J Mal Vasc. 1991;16(3):226-33; discussion 233.
Vascular endoprosthesis are aimed at optimizing the results of angioplasty. They are metallic cylinders, most often meshed, laid against the wall of the vessel and progressively incorporated into the intima by endothelial coverage. Experimental studies show that this incorporation occurs within a few weeks. The prosthesis are either self-expanding or mounted on a dilatation balloon. Their aim is to restore a good-quality caliber by smoothing the parietal irregularities that were frequently encountered after dilatation. They are a true parietal prop, inserted into the arterial lumen through a percutaneous approach. The middle-term results of iliac and femoropopliteal implants are very encouraging, and they suggest that this technique may be a very useful complement to transluminal angioplasty in cases of poor results or recurrence. The insertion of an endoprosthesis also allows to extend the indications of transluminal angioplasty to cases that had been regarded as hardly favorable so far: long, irregular stenosis, iliac obliteration, etc.

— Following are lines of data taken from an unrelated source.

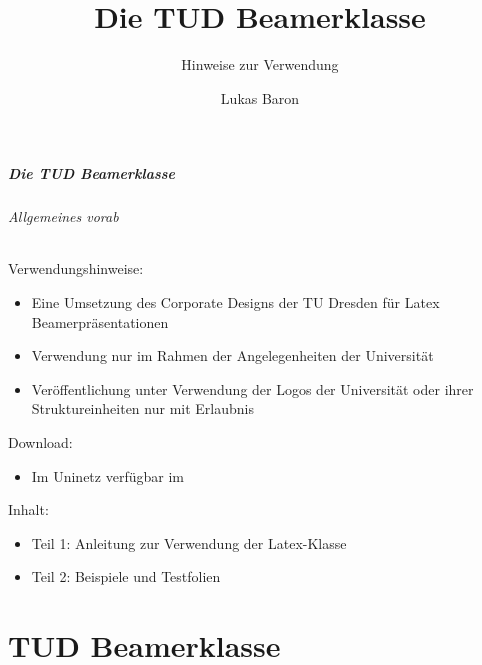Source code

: \documentclass[german,notoc,draft]{tudbeamer}%
\title[TUD Beamer]{Die TUD Beamerklasse}
\subtitle{Hinweise zur Verwendung}
\author{Lukas Baron}
\institute[ET-IT \textbullet{} IfA]{Fakultät Elektrotechnik und Informationstechnik \textbullet{} Institut für Automatisierungstechnik}
\begin{document}
% 
% 
 
\maketitle

% 
%
\disableFrameTitleSectionNum
\begin{frame}
	\frametitle{Die TUD Beamerklasse}
	\framesubtitle{Allgemeines vorab}

	Verwendungshinweise:
	\begin{itemize}
		\item Eine Umsetzung des Corporate Designs der TU Dresden für Latex Beamerpräsentationen
		\item Verwendung nur im Rahmen der Angelegenheiten der Universität
		\item Veröffentlichung unter Verwendung der Logos der Universität oder ihrer Struktureinheiten nur mit Erlaubnis
	\end{itemize}
	Download:
	\begin{itemize}
		\item Im Uninetz verfügbar im \href{%
				https://git.agtele.eats.et.tu-dresden.de/agtele-public/latex/de.tud.et.ifa.latex.ifaslides%
			}{%
			}
	\end{itemize}
	Inhalt:
	\begin{itemize}
		\item Teil 1: Anleitung zur Verwendung der Latex-Klasse 
		\item Teil 2: Beispiele und Testfolien
	\end{itemize}
\end{frame}
\enableFrameTitleSectionNum


\part{TUD Beamerklasse}
\end{document}
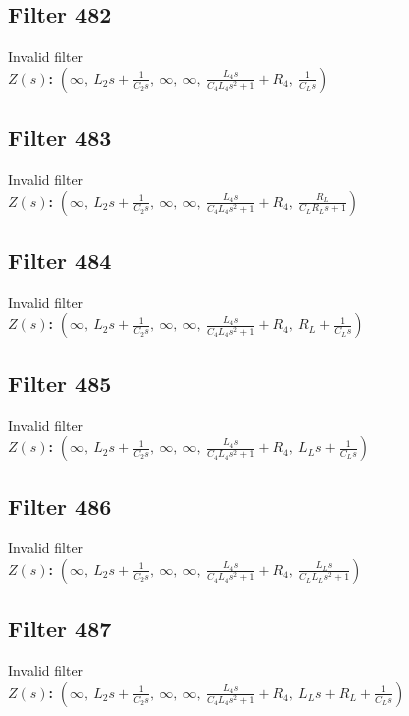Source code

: \documentclass{article}
\begin{document}
\subsection*{Filter 482}
Invalid filter \\ 
\textbf{$Z(s)$:} $\left( \infty, \  L_{2} s + \frac{1}{C_{2} s}, \  \infty, \  \infty, \  \frac{L_{4} s}{C_{4} L_{4} s^{2} + 1} + R_{4}, \  \frac{1}{C_{L} s}\right)$ \\ 
\subsection*{Filter 483}
Invalid filter \\ 
\textbf{$Z(s)$:} $\left( \infty, \  L_{2} s + \frac{1}{C_{2} s}, \  \infty, \  \infty, \  \frac{L_{4} s}{C_{4} L_{4} s^{2} + 1} + R_{4}, \  \frac{R_{L}}{C_{L} R_{L} s + 1}\right)$ \\ 
\subsection*{Filter 484}
Invalid filter \\ 
\textbf{$Z(s)$:} $\left( \infty, \  L_{2} s + \frac{1}{C_{2} s}, \  \infty, \  \infty, \  \frac{L_{4} s}{C_{4} L_{4} s^{2} + 1} + R_{4}, \  R_{L} + \frac{1}{C_{L} s}\right)$ \\ 
\subsection*{Filter 485}
Invalid filter \\ 
\textbf{$Z(s)$:} $\left( \infty, \  L_{2} s + \frac{1}{C_{2} s}, \  \infty, \  \infty, \  \frac{L_{4} s}{C_{4} L_{4} s^{2} + 1} + R_{4}, \  L_{L} s + \frac{1}{C_{L} s}\right)$ \\ 
\subsection*{Filter 486}
Invalid filter \\ 
\textbf{$Z(s)$:} $\left( \infty, \  L_{2} s + \frac{1}{C_{2} s}, \  \infty, \  \infty, \  \frac{L_{4} s}{C_{4} L_{4} s^{2} + 1} + R_{4}, \  \frac{L_{L} s}{C_{L} L_{L} s^{2} + 1}\right)$ \\ 
\subsection*{Filter 487}
Invalid filter \\ 
\textbf{$Z(s)$:} $\left( \infty, \  L_{2} s + \frac{1}{C_{2} s}, \  \infty, \  \infty, \  \frac{L_{4} s}{C_{4} L_{4} s^{2} + 1} + R_{4}, \  L_{L} s + R_{L} + \frac{1}{C_{L} s}\right)$ \\ 
\end{document}

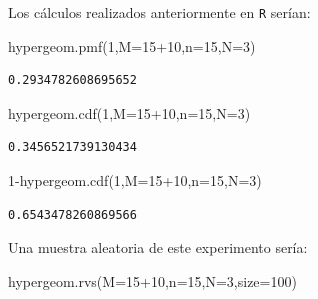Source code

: \documentclass[
  letterpaper,
  DIV=11,
  numbers=noendperiod]{scrreprt}
\newenvironment{Shaded}{\begin{snugshade}}{\end{snugshade}}
\newcommand{\DecValTok}[1]{\textcolor[rgb]{0.68,0.00,0.00}{#1}}
\newcommand{\NormalTok}[1]{\textcolor[rgb]{0.00,0.23,0.31}{#1}}
\newcommand{\OperatorTok}[1]{\textcolor[rgb]{0.37,0.37,0.37}{#1}}
\begin{document}
Los cálculos realizados anteriormente en \texttt{R} serían:

\begin{Shaded}
\begin{Highlighting}[]
\NormalTok{hypergeom.pmf(}\DecValTok{1}\NormalTok{,M}\OperatorTok{=}\DecValTok{15}\OperatorTok{+}\DecValTok{10}\NormalTok{,n}\OperatorTok{=}\DecValTok{15}\NormalTok{,N}\OperatorTok{=}\DecValTok{3}\NormalTok{)}
\end{Highlighting}
\end{Shaded}

\begin{verbatim}
0.2934782608695652
\end{verbatim}

\begin{Shaded}
\begin{Highlighting}[]
\NormalTok{hypergeom.cdf(}\DecValTok{1}\NormalTok{,M}\OperatorTok{=}\DecValTok{15}\OperatorTok{+}\DecValTok{10}\NormalTok{,n}\OperatorTok{=}\DecValTok{15}\NormalTok{,N}\OperatorTok{=}\DecValTok{3}\NormalTok{)}
\end{Highlighting}
\end{Shaded}

\begin{verbatim}
0.3456521739130434
\end{verbatim}

\begin{Shaded}
\begin{Highlighting}[]
\DecValTok{1}\OperatorTok{{-}}\NormalTok{hypergeom.cdf(}\DecValTok{1}\NormalTok{,M}\OperatorTok{=}\DecValTok{15}\OperatorTok{+}\DecValTok{10}\NormalTok{,n}\OperatorTok{=}\DecValTok{15}\NormalTok{,N}\OperatorTok{=}\DecValTok{3}\NormalTok{)}
\end{Highlighting}
\end{Shaded}

\begin{verbatim}
0.6543478260869566
\end{verbatim}

Una muestra aleatoria de este experimento sería:

\begin{Shaded}
\begin{Highlighting}[]
\NormalTok{hypergeom.rvs(M}\OperatorTok{=}\DecValTok{15}\OperatorTok{+}\DecValTok{10}\NormalTok{,n}\OperatorTok{=}\DecValTok{15}\NormalTok{,N}\OperatorTok{=}\DecValTok{3}\NormalTok{,size}\OperatorTok{=}\DecValTok{100}\NormalTok{)}
\end{Highlighting}
\end{Shaded}
\end{document}

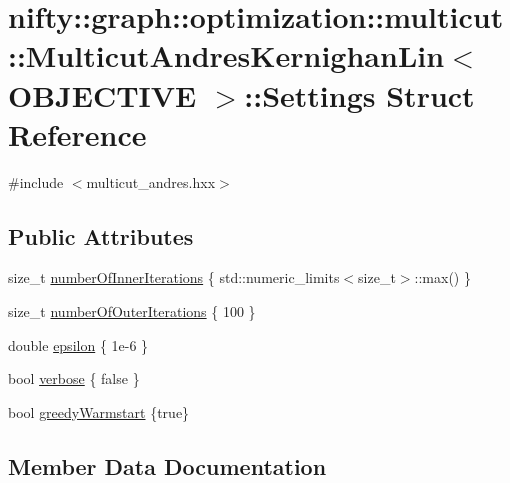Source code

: \hypertarget{structnifty_1_1graph_1_1optimization_1_1multicut_1_1MulticutAndresKernighanLin_1_1Settings}{}\section{nifty\+:\+:graph\+:\+:optimization\+:\+:multicut\+:\+:Multicut\+Andres\+Kernighan\+Lin$<$ O\+B\+J\+E\+C\+T\+I\+V\+E $>$\+:\+:Settings Struct Reference}
\label{structnifty_1_1graph_1_1optimization_1_1multicut_1_1MulticutAndresKernighanLin_1_1Settings}


{\ttfamily \#include $<$multicut\+\_\+andres.\+hxx$>$}

\subsection*{Public Attributes}
\begin{DoxyCompactItemize}
\item 
size\+\_\+t \hyperlink{structnifty_1_1graph_1_1optimization_1_1multicut_1_1MulticutAndresKernighanLin_1_1Settings_ae092e725d5fe422881649c9d649e4ae7}{number\+Of\+Inner\+Iterations} \{ std\+::numeric\+\_\+limits$<$size\+\_\+t$>$\+::max() \}
\item 
size\+\_\+t \hyperlink{structnifty_1_1graph_1_1optimization_1_1multicut_1_1MulticutAndresKernighanLin_1_1Settings_a4a46fce3579186ead36d31f3b70da4be}{number\+Of\+Outer\+Iterations} \{ 100 \}
\item 
double \hyperlink{structnifty_1_1graph_1_1optimization_1_1multicut_1_1MulticutAndresKernighanLin_1_1Settings_abcc4d1d19537b5a2a770acdc894dca62}{epsilon} \{ 1e-\/6 \}
\item 
bool \hyperlink{structnifty_1_1graph_1_1optimization_1_1multicut_1_1MulticutAndresKernighanLin_1_1Settings_ac00061ba934c687233bd9dcaffabb0e9}{verbose} \{ false \}
\item 
bool \hyperlink{structnifty_1_1graph_1_1optimization_1_1multicut_1_1MulticutAndresKernighanLin_1_1Settings_aa4018f656d1604d836be6945489ff66d}{greedy\+Warmstart} \{true\}
\end{DoxyCompactItemize}


\subsection{Member Data Documentation}
\hypertarget{structnifty_1_1graph_1_1optimization_1_1multicut_1_1MulticutAndresKernighanLin_1_1Settings_abcc4d1d19537b5a2a770acdc894dca62}{}
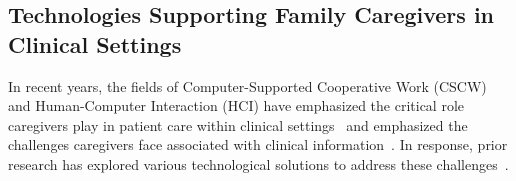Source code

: 






\subsection{Technologies Supporting Family Caregivers in Clinical Settings}


In recent years, the fields of Computer-Supported Cooperative Work (CSCW) and Human-Computer Interaction (HCI) have emphasized the critical role caregivers play in patient care within clinical settings~\cite{Don2024, Siddiqui2023, Yunan2013} and emphasized the challenges caregivers face associated with clinical information~\cite{Stefanidi2023}. In response, prior research has explored various technological solutions to address these challenges~\cite{Pine2018}.

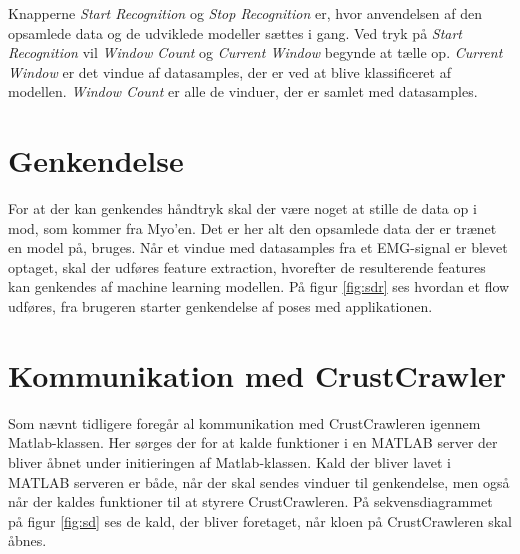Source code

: Knapperne \textit{Start Recognition} og \textit{Stop Recognition} er, hvor anvendelsen af den opsamlede data og de udviklede modeller sættes i gang. Ved tryk på \textit{Start Recognition} vil \textit{Window Count} og \textit{Current Window} begynde at tælle op. \textit{Current Window} er det vindue af datasamples, der er ved at blive klassificeret af modellen. \textit{Window Count} er alle de vinduer, der er samlet med datasamples.

\section{Genkendelse}
For at der kan genkendes håndtryk skal der være noget at stille de data op i mod, som kommer fra Myo'en. Det er her alt den opsamlede data der er trænet en model på, bruges. Når et vindue med datasamples fra et EMG-signal er blevet optaget, skal der udføres feature extraction, hvorefter de resulterende features kan genkendes af machine learning modellen. På figur \ref{fig:sdr} ses hvordan et flow udføres, fra brugeren starter genkendelse af poses med applikationen.



\section{Kommunikation med CrustCrawler}
\label{sec:ktc}
Som nævnt tidligere foregår al kommunikation med CrustCrawleren igennem Matlab-klassen. Her sørges der for at kalde funktioner i en MATLAB server der bliver åbnet under initieringen af Matlab-klassen. Kald der bliver lavet i MATLAB serveren er både, når der skal sendes vinduer til genkendelse, men også når der kaldes funktioner til at styrere CrustCrawleren. På sekvensdiagrammet på figur \ref{fig:sd} ses de kald, der bliver foretaget, når kloen på CrustCrawleren skal åbnes.

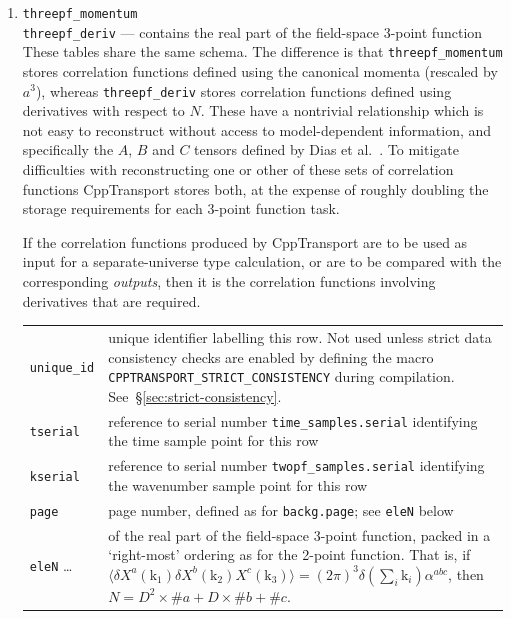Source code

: \documentclass[11pt,a4paper]{article}
\newcommand{\vect}[1]{\bm{\mathrm{{#1}}}}
\newcommand{\packagefont}{\sffamily}
\newcommand{\CppTransport}{{\packagefont CppTransport}}
\newcommand{\semibold}[1]{{\fontseries{b}\selectfont{#1}}}
\newenvironment{sqltablelist}{\renewcommand{\arraystretch}{1.3}\small}{}
\begin{document}
\begin{sqltablelist}
\begin{enumerate}
    \item \texttt{threepf_momentum} \\
    \texttt{threepf_deriv} --- contains
    the real part of the field-space 3-point function \\
    These tables share the same schema. The difference is that
    \texttt{threepf_momentum} stores correlation functions defined using
    the canonical momenta (rescaled by $a^3$), whereas
    \texttt{threepf_deriv} stores correlation functions defined using
    derivatives with respect to $N$.
    These have a nontrivial relationship which is not easy to reconstruct without
    access to model-dependent information, and specifically the $A$, $B$ and
    $C$ tensors defined by Dias et al.~\cite{}.
    To mitigate difficulties with reconstructing one or other of these
    sets of correlation functions {\CppTransport} stores both, at the expense
    of roughly doubling the storage requirements for each 3-point function task.
    
    If the correlation functions produced by {\CppTransport} are to be used as
    input for a separate-universe type calculation,
    or are to be compared with the corresponding \emph{outputs},
    then it is the correlation functions involving derivatives that are required.
    \\
    \begin{tabular}{p{2.5cm}p{11.2cm}}
        \texttt{unique_id} & unique identifier labelling this row. Not used
        unless strict data consistency checks are enabled
        by defining the macro
        \texttt{CPPTRANSPORT_STRICT_CONSISTENCY} during
        compilation. See~\S\ref{sec:strict-consistency}. \\
        \texttt{tserial} & reference to serial number
        \texttt{time_samples.serial} identifying the time sample point for this row \\
        \texttt{kserial} & reference to serial number
        \texttt{twopf_samples.serial} identifying the wavenumber sample point for this row \\
        \texttt{page} & page number, defined as for \texttt{backg.page}; see
        \texttt{eleN} below \\
        \texttt{eleN} \ldots & \semibold{dimensionless components}
        of the real part of the field-space 3-point
        function, packed in a `right-most' ordering as for the 2-point function.
        That is, if
        $\langle \delta X^a(\vect{k}_1) \delta X^b(\vect{k}_2) X^c(\vect{k}_3) \rangle =
        (2\pi)^3 \delta(\sum_i \vect{k}_i) \alpha^{abc}$,
        then
        $N = D^2 \times \#a + D \times \#b + \#c$.
        

\end{tabular}
\end{enumerate}
\end{sqltablelist}
\end{document}
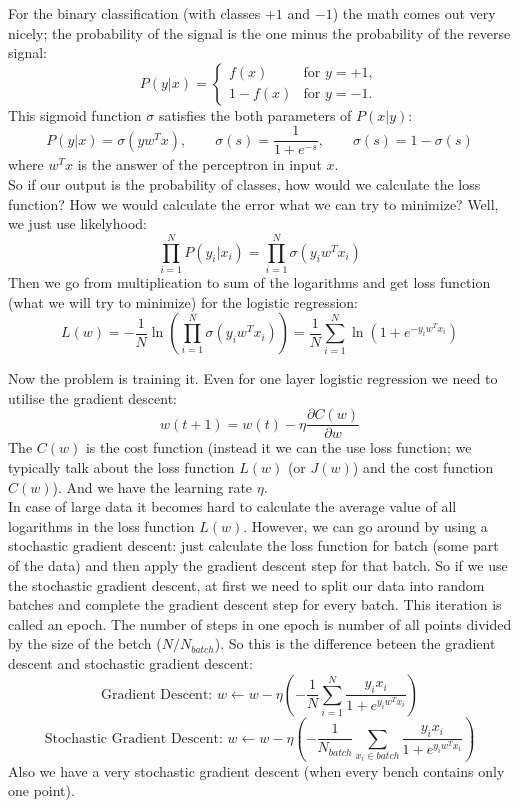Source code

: For the binary classification (with classes $+1$ and $-1$) the math comes out very nicely; the probability of the signal is the one minus the probability of the reverse signal:
$$P(y|x)=\begin{cases}
f(x)&\text{for }y=+1,\\
1-f(x)&\text{for }y=-1.
\end{cases}$$
This sigmoid function $\sigma$ satisfies the both parameters of $P(x|y)$:
$$P(y|x)=\sigma(yw^Tx),\qquad\sigma(s)=\frac{1}{1+e^{-s}},\qquad \sigma(s)=1-\sigma(s)$$
where $w^Tx$ is the answer of the perceptron in input $x$.\\
So if our output is the probability of classes, how would we calculate the loss function? How we would calculate the error what we can try to minimize? Well, we just use likelyhood:
$$\prod\limits_{i=1}^{N}P(y_i|x_i)=\prod\limits_{i=1}^{N}\sigma(y_iw^Tx_i)$$
Then we go from multiplication to sum of the logarithms and get loss function (what we will try to minimize) for the logistic regression:
$$L(w)=-\frac{1}{N}\ln\left(\prod\limits_{i=1}^N\sigma(y_iw^Tx_i)\right)=\frac{1}{N}\sum\limits_{i=1}^N\ln(1+e^{-y_iw^Tx_i})$$

Now the problem is training it. Even for one layer logistic regression we need to utilise the gradient descent:
$$w(t+1)=w(t)-\eta\frac{\partial C(w)}{\partial w}$$
The $C(w)$ is the cost function (instead it we can the use loss function; we typically talk about the loss function $L(w)$ (or $J(w)$) and the cost function $C(w)$). And we have the learning rate $\eta$.\\
In case of large data it becomes hard to calculate the average value of all logarithms in the loss function $L(w)$. However, we can go around by using a stochastic gradient descent: just calculate the loss function for batch (some part of the data) and then apply the gradient descent step for that batch. So if we use the stochastic gradient descent, at first we need to split our data into random batches and complete the gradient descent step for every batch. This iteration is called an epoch. The number of steps in one epoch is number of all points divided by the size of the betch ($N / N_{batch}$).
So this is the difference beteen the gradient descent and stochastic gradient descent:
$$\text{Gradient Descent: }w\leftarrow w-\eta\left(-\frac{1}{N}\sum\limits_{i=1}^N\frac{y_ix_i}{1+e^{y_iw^Tx_i}}\right)$$
$$\text{Stochastic Gradient Descent: }w\leftarrow w-\eta\left(-\frac{1}{N_{batch}}\sum\limits_{x_i\in batch}\frac{y_ix_i}{1+e^{y_iw^Tx_i}}\right)$$
Also we have a very stochastic gradient descent (when every bench contains only one point).\\
{\it <The reason why very stochastic gradient descent is not the best way>}

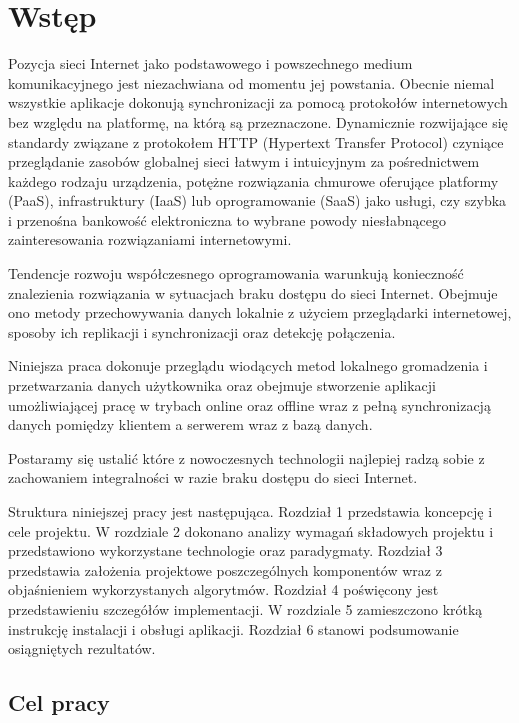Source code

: \chapter{Wstęp}
\label{cha:wstep}

Pozycja sieci Internet jako podstawowego i powszechnego medium komunikacyjnego jest niezachwiana od momentu jej powstania. Obecnie niemal wszystkie aplikacje dokonują synchronizacji za pomocą protokołów internetowych bez względu na platformę, na którą są przeznaczone. Dynamicznie rozwijające się standardy związane z protokołem HTTP (Hypertext Transfer Protocol) czyniące przeglądanie zasobów globalnej sieci łatwym i intuicyjnym za pośrednictwem każdego rodzaju urządzenia, potężne rozwiązania chmurowe oferujące platformy (PaaS), infrastruktury (IaaS) lub oprogramowanie (SaaS) jako usługi, czy szybka i przenośna bankowość elektroniczna to wybrane powody niesłabnącego zainteresowania rozwiązaniami internetowymi.

Tendencje rozwoju współczesnego oprogramowania warunkują konieczność znalezienia rozwiązania w sytuacjach braku dostępu do sieci Internet. Obejmuje ono metody przechowywania danych lokalnie z użyciem przeglądarki internetowej, sposoby ich replikacji i synchronizacji oraz detekcję połączenia.

Niniejsza praca dokonuje przeglądu wiodących metod lokalnego gromadzenia i przetwarzania danych użytkownika oraz obejmuje stworzenie aplikacji umożliwiającej pracę w trybach online oraz offline wraz z pełną synchronizacją danych pomiędzy klientem a serwerem wraz z bazą danych.

Postaramy się ustalić które z nowoczesnych technologii najlepiej radzą sobie z zachowaniem integralności w razie braku dostępu do sieci Internet.

Struktura niniejszej pracy jest następująca. Rozdział 1 przedstawia koncepcję i cele projektu. W rozdziale 2 dokonano analizy wymagań składowych projektu i przedstawiono wykorzystane technologie oraz paradygmaty. Rozdział 3 przedstawia założenia projektowe poszczególnych komponentów wraz z objaśnieniem wykorzystanych algorytmów. Rozdział 4 poświęcony jest przedstawieniu szczegółów implementacji. W rozdziale 5 zamieszczono krótką instrukcję instalacji i obsługi aplikacji. Rozdział 6 stanowi podsumowanie osiągniętych rezultatów.

\section{Cel pracy}
\label{sec:celPracy}

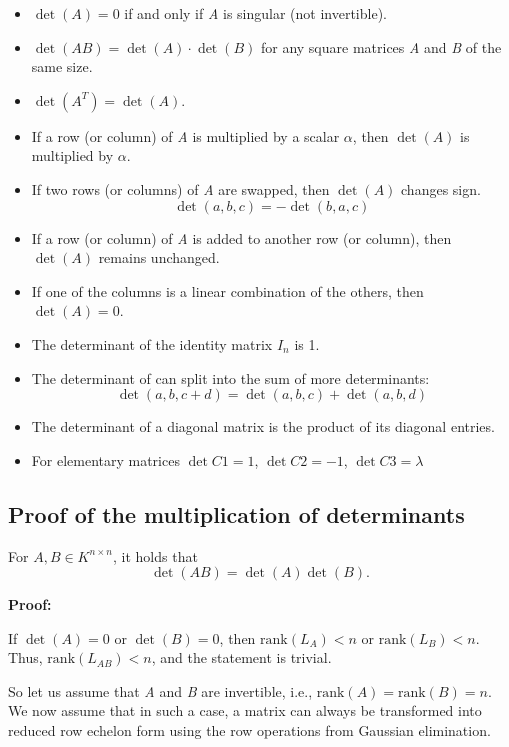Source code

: \begin{itemize}
    \item \(\det(A) = 0\) if and only if \emph{A} is singular (not invertible).
    \item \(\det(AB) = \det(A) \cdot \det(B)\) for any square matrices \emph{A} and \emph{B} of the same size.
    \item \(\det(A^T) = \det(A)\).
    \item If a row (or column) of \emph{A} is multiplied by a scalar \(\alpha\), 
    then \(\det(A)\) is multiplied by \(\alpha\).
    \item If two rows (or columns) of \emph{A} are swapped, then \(\det(A)\) changes sign.
    \[\det(a,b,c) = - \det(b,a,c)\]
    \item If a row (or column) of \emph{A} is added to another row (or column), then \(\det(A)\) remains unchanged.
    \item If one of the columns is a linear combination of the others, then \(\det(A) = 0\).
    \item The determinant of the identity matrix \(I_n\) is 1.
    \item The determinant of can split into the sum of more determinants:
    \[
    \det(a,b,c + d) = \det(a,b,c) + \det(a,b,d)
    \]
    \item The determinant of a diagonal matrix is the product of its diagonal entries.
    \item For elementary matrices \(\det C1 = 1\), \(\det C2 = -1\), \(\det C3 = \lambda\)
\end{itemize}

\subsection{Proof of the multiplication of determinants}

For \( A, B \in K^{n \times n} \), it holds that
\[
\det(AB) = \det(A)\det(B).
\]

\textbf{Proof:}

If \( \det(A) = 0 \) or \( \det(B) = 0 \), 
then \( \text{rank}(L_A) < n \) or \( \text{rank}(L_B) < n \). \\
Thus, \( \text{rank}(L_{AB}) < n \), 
and the statement is trivial.

So let us assume that \emph{A} and \emph{B} are 
invertible, i.e., \( \text{rank}(A) = \text{rank}(B) = n \). \\
We now assume that in such a case, a matrix can 
always be transformed into reduced row 
echelon form using the row operations 
from Gaussian elimination.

血管内假体旨在优化血管成形术的效果。它们是金属圆柱体,大多为网状,贴靠血管壁放置,并通过内皮覆盖逐渐融入内膜。实验研究表明,这种融入在几周内即可发生。假体要么是自膨胀式的,要么安装在扩张球囊上。其目的是通过平整扩张后经常出现的血管壁不规则处来恢复良好的管径。它们是真正的血管壁支撑物,通过经皮途径插入动脉腔。髂动脉和股腘动脉植入的中期结果非常令人鼓舞,这表明在效果不佳或复发的情况下,该技术可能是腔内血管成形术非常有用的补充。植入内假体还可将腔内血管成形术的适应证扩展到迄今被认为不太有利的病例:长段不规则狭窄、髂动脉闭塞等。